-- EXERCISE DATA follows --

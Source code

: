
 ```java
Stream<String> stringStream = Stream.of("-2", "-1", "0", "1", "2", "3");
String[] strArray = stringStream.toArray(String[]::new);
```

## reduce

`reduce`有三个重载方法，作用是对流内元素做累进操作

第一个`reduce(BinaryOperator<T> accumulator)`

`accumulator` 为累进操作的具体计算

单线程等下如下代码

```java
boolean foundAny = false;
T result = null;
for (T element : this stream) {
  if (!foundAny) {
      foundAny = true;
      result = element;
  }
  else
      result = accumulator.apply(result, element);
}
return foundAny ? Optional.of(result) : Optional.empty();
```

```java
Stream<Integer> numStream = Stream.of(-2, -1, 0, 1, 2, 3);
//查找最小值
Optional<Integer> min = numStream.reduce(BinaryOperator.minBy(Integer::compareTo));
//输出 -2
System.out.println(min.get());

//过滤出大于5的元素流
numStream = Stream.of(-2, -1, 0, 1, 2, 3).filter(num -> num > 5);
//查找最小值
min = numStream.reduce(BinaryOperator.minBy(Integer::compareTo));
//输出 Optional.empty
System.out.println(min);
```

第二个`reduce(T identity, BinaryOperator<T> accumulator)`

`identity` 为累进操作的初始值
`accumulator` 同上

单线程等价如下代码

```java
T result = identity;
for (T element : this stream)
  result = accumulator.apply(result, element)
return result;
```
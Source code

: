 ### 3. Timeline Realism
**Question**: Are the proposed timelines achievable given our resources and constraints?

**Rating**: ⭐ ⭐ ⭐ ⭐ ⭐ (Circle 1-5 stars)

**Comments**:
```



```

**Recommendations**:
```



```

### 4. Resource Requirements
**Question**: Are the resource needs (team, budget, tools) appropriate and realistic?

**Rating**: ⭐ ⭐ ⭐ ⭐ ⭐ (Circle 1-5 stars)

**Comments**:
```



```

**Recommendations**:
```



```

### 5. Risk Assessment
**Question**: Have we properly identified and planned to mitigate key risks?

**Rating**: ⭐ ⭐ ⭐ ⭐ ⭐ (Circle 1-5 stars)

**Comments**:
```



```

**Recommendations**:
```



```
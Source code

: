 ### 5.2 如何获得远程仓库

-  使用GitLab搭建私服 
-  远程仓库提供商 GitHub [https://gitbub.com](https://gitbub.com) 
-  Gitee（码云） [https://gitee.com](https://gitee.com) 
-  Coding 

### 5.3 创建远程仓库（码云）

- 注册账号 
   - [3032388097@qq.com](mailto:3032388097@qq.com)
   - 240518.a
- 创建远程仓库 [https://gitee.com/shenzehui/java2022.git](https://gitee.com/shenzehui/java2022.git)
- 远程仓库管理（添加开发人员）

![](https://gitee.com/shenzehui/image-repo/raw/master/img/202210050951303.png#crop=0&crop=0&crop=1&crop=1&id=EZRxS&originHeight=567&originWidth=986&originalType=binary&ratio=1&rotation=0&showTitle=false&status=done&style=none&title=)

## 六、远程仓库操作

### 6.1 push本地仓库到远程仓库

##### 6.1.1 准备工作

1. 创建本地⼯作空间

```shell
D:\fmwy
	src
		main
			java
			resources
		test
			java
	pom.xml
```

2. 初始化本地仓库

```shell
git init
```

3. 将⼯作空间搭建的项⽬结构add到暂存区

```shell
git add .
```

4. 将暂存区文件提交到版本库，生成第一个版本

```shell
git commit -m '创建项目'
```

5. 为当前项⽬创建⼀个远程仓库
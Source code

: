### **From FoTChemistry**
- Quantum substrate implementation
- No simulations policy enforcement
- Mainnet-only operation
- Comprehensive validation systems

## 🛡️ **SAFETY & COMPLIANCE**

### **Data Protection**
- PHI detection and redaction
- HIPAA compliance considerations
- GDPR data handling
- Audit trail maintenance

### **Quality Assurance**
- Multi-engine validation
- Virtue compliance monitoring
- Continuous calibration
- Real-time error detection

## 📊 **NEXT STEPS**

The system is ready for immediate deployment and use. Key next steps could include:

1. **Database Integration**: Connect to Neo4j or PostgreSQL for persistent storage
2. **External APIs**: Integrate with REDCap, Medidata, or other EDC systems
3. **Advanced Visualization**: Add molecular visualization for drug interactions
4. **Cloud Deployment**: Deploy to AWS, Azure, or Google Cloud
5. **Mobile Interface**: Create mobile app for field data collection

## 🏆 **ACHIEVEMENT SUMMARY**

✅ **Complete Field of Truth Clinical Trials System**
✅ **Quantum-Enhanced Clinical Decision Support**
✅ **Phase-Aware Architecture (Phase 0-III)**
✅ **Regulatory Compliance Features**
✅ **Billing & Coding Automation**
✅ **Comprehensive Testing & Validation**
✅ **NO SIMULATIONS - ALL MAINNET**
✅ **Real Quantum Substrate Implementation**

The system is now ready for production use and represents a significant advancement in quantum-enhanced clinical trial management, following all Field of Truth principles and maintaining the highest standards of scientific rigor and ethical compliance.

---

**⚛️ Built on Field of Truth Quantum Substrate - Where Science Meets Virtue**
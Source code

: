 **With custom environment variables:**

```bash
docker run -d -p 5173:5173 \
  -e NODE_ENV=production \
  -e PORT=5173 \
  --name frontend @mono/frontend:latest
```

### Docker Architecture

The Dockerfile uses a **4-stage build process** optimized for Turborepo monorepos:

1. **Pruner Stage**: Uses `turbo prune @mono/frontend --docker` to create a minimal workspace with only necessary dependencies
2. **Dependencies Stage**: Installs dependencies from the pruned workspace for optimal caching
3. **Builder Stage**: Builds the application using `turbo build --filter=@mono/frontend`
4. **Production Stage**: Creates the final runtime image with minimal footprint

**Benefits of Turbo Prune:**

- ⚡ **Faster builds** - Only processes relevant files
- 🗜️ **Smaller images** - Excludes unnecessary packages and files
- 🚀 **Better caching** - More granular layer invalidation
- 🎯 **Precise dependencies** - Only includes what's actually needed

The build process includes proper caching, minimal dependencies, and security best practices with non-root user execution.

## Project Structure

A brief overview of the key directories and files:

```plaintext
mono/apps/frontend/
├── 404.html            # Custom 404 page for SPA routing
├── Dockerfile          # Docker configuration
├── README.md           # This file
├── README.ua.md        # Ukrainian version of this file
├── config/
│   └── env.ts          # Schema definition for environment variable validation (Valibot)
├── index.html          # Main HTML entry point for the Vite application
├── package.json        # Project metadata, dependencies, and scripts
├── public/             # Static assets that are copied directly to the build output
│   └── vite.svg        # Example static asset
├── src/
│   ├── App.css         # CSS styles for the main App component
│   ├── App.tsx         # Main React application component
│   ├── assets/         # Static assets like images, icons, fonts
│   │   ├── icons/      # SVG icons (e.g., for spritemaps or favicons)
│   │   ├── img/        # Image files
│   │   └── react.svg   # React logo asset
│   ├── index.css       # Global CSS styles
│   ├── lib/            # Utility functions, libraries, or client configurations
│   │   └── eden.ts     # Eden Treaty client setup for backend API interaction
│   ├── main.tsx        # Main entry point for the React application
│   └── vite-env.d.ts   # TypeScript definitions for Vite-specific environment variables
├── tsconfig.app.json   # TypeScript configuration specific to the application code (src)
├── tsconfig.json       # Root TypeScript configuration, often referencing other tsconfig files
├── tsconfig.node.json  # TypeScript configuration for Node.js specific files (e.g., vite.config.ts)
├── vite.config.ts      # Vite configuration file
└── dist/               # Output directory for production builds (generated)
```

-- EXERCISE DATA concluded --

= ACTIVITY =
Produce the whole listing again, exactly as it reads above.

= ANSWER TO THIS EXERCISE =
Source code

:
 ```java
Stream<String> stringStream = Stream.of("-2", "-1", "0", "1", "2", "3");
String[] strArray = stringStream.toArray(String[]::new);
```

## reduce

`reduce`有三个重载方法，作用是对流内元素做累进操作

第一个`reduce(BinaryOperator<T> accumulator)`

`accumulator` 为累进操作的具体计算

单线程等下如下代码

```java
boolean foundAny = false;
T result = null;
for (T element : this stream) {
  if (!foundAny) {
      foundAny = true;
      result = element;
  }
  else
      result = accumulator.apply(result, element);
}
return foundAny ? Optional.of(result) : Optional.empty();
```

```java
Stream<Integer> numStream = Stream.of(-2, -1, 0, 1, 2, 3);
//查找最小值
Optional<Integer> min = numStream.reduce(BinaryOperator.minBy(Integer::compareTo));
//输出 -2
System.out.println(min.get());

//过滤出大于5的元素流
numStream = Stream.of(-2, -1, 0, 1, 2, 3).filter(num -> num > 5);
//查找最小值
min = numStream.reduce(BinaryOperator.minBy(Integer::compareTo));
//输出 Optional.empty
System.out.println(min);
```

第二个`reduce(T identity, BinaryOperator<T> accumulator)`

`identity` 为累进操作的初始值
`accumulator` 同上

单线程等价如下代码

```java
T result = identity;
for (T element : this stream)
  result = accumulator.apply(result, element)
return result;
```
Source code

: ### 3. Timeline Realism
**Question**: Are the proposed timelines achievable given our resources and constraints?

**Rating**: ⭐ ⭐ ⭐ ⭐ ⭐ (Circle 1-5 stars)

**Comments**:
```



```

**Recommendations**:
```



```

### 4. Resource Requirements
**Question**: Are the resource needs (team, budget, tools) appropriate and realistic?

**Rating**: ⭐ ⭐ ⭐ ⭐ ⭐ (Circle 1-5 stars)

**Comments**:
```



```

**Recommendations**:
```



```

### 5. Risk Assessment
**Question**: Have we properly identified and planned to mitigate key risks?

**Rating**: ⭐ ⭐ ⭐ ⭐ ⭐ (Circle 1-5 stars)

**Comments**:
```



```

**Recommendations**:
```



```
Source code

: ### 5.2 如何获得远程仓库

-  使用GitLab搭建私服 
-  远程仓库提供商 GitHub [https://gitbub.com](https://gitbub.com) 
-  Gitee（码云） [https://gitee.com](https://gitee.com) 
-  Coding 

### 5.3 创建远程仓库（码云）

- 注册账号 
   - [3032388097@qq.com](mailto:3032388097@qq.com)
   - 240518.a
- 创建远程仓库 [https://gitee.com/shenzehui/java2022.git](https://gitee.com/shenzehui/java2022.git)
- 远程仓库管理（添加开发人员）

![](https://gitee.com/shenzehui/image-repo/raw/master/img/202210050951303.png#crop=0&crop=0&crop=1&crop=1&id=EZRxS&originHeight=567&originWidth=986&originalType=binary&ratio=1&rotation=0&showTitle=false&status=done&style=none&title=)

## 六、远程仓库操作

### 6.1 push本地仓库到远程仓库

##### 6.1.1 准备工作

1. 创建本地⼯作空间

```shell
D:\fmwy
	src
		main
			java
			resources
		test
			java
	pom.xml
```

2. 初始化本地仓库

```shell
git init
```

3. 将⼯作空间搭建的项⽬结构add到暂存区

```shell
git add .
```

4. 将暂存区文件提交到版本库，生成第一个版本

```shell
git commit -m '创建项目'
```

5. 为当前项⽬创建⼀个远程仓库
Source code

:### **From FoTChemistry**
- Quantum substrate implementation
- No simulations policy enforcement
- Mainnet-only operation
- Comprehensive validation systems

## 🛡️ **SAFETY & COMPLIANCE**

### **Data Protection**
- PHI detection and redaction
- HIPAA compliance considerations
- GDPR data handling
- Audit trail maintenance

### **Quality Assurance**
- Multi-engine validation
- Virtue compliance monitoring
- Continuous calibration
- Real-time error detection

## 📊 **NEXT STEPS**

The system is ready for immediate deployment and use. Key next steps could include:

1. **Database Integration**: Connect to Neo4j or PostgreSQL for persistent storage
2. **External APIs**: Integrate with REDCap, Medidata, or other EDC systems
3. **Advanced Visualization**: Add molecular visualization for drug interactions
4. **Cloud Deployment**: Deploy to AWS, Azure, or Google Cloud
5. **Mobile Interface**: Create mobile app for field data collection

## 🏆 **ACHIEVEMENT SUMMARY**

✅ **Complete Field of Truth Clinical Trials System**
✅ **Quantum-Enhanced Clinical Decision Support**
✅ **Phase-Aware Architecture (Phase 0-III)**
✅ **Regulatory Compliance Features**
✅ **Billing & Coding Automation**
✅ **Comprehensive Testing & Validation**
✅ **NO SIMULATIONS - ALL MAINNET**
✅ **Real Quantum Substrate Implementation**

The system is now ready for production use and represents a significant advancement in quantum-enhanced clinical trial management, following all Field of Truth principles and maintaining the highest standards of scientific rigor and ethical compliance.

---

**⚛️ Built on Field of Truth Quantum Substrate - Where Science Meets Virtue**
Source code

: **With custom environment variables:**

```bash
docker run -d -p 5173:5173 \
  -e NODE_ENV=production \
  -e PORT=5173 \
  --name frontend @mono/frontend:latest
```

### Docker Architecture

The Dockerfile uses a **4-stage build process** optimized for Turborepo monorepos:

1. **Pruner Stage**: Uses `turbo prune @mono/frontend --docker` to create a minimal workspace with only necessary dependencies
2. **Dependencies Stage**: Installs dependencies from the pruned workspace for optimal caching
3. **Builder Stage**: Builds the application using `turbo build --filter=@mono/frontend`
4. **Production Stage**: Creates the final runtime image with minimal footprint

**Benefits of Turbo Prune:**

- ⚡ **Faster builds** - Only processes relevant files
- 🗜️ **Smaller images** - Excludes unnecessary packages and files
- 🚀 **Better caching** - More granular layer invalidation
- 🎯 **Precise dependencies** - Only includes what's actually needed

The build process includes proper caching, minimal dependencies, and security best practices with non-root user execution.

## Project Structure

A brief overview of the key directories and files:

```plaintext
mono/apps/frontend/
├── 404.html            # Custom 404 page for SPA routing
├── Dockerfile          # Docker configuration
├── README.md           # This file
├── README.ua.md        # Ukrainian version of this file
├── config/
│   └── env.ts          # Schema definition for environment variable validation (Valibot)
├── index.html          # Main HTML entry point for the Vite application
├── package.json        # Project metadata, dependencies, and scripts
├── public/             # Static assets that are copied directly to the build output
│   └── vite.svg        # Example static asset
├── src/
│   ├── App.css         # CSS styles for the main App component
│   ├── App.tsx         # Main React application component
│   ├── assets/         # Static assets like images, icons, fonts
│   │   ├── icons/      # SVG icons (e.g., for spritemaps or favicons)
│   │   ├── img/        # Image files
│   │   └── react.svg   # React logo asset
│   ├── index.css       # Global CSS styles
│   ├── lib/            # Utility functions, libraries, or client configurations
│   │   └── eden.ts     # Eden Treaty client setup for backend API interaction
│   ├── main.tsx        # Main entry point for the React application
│   └── vite-env.d.ts   # TypeScript definitions for Vite-specific environment variables
├── tsconfig.app.json   # TypeScript configuration specific to the application code (src)
├── tsconfig.json       # Root TypeScript configuration, often referencing other tsconfig files
├── tsconfig.node.json  # TypeScript configuration for Node.js specific files (e.g., vite.config.ts)
├── vite.config.ts      # Vite configuration file
└── dist/               # Output directory for production builds (generated)
```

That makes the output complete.